(Stored data)

━━━━━━━━━━━━━━━━

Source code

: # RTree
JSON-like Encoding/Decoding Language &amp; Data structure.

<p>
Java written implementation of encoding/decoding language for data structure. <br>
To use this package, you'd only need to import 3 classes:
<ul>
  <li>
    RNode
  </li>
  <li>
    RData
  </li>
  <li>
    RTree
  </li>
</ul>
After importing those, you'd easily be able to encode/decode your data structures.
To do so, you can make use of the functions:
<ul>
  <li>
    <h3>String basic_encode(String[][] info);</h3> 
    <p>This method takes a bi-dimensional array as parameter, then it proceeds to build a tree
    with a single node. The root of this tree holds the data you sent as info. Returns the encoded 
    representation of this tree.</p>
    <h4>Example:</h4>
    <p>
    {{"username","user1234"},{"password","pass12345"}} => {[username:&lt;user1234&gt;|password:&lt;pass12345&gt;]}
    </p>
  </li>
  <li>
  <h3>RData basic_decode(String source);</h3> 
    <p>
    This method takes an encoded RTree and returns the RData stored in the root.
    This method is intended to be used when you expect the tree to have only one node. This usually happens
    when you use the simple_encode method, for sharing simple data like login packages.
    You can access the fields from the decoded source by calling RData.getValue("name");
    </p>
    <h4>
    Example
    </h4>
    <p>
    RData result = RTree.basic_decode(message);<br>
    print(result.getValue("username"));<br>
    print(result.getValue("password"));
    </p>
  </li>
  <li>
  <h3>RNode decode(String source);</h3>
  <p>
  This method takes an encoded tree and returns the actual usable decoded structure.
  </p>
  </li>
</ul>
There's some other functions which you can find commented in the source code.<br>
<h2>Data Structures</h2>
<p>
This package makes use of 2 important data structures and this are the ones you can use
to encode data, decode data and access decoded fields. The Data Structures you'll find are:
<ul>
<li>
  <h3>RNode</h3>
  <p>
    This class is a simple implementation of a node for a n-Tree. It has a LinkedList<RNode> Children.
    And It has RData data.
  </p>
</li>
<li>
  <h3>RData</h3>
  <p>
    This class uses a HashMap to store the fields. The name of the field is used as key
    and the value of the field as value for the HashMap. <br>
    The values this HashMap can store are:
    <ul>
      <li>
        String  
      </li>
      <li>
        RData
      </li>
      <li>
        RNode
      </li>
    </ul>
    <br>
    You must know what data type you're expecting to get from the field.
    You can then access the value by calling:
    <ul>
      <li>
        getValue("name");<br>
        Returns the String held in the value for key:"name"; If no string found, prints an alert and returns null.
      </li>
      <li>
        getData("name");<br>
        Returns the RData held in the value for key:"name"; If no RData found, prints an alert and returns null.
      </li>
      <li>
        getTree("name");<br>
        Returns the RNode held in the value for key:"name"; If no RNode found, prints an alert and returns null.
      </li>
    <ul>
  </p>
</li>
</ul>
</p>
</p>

━━━━━━━━━━━━━━━━

### YOUR INSTRUCTIONS
Scan the records above for the word "alert". Copy each line that has it.

### WORKED SOLUTION
        Returns the String held in the value for key:"name"; If no string found, prints an alert and returns null.
        Returns the RData held in the value for key:"name"; If no RData found, prints an alert and returns null.
        Returns the RNode held in the value for key:"name"; If no RNode found, prints an alert and returns null.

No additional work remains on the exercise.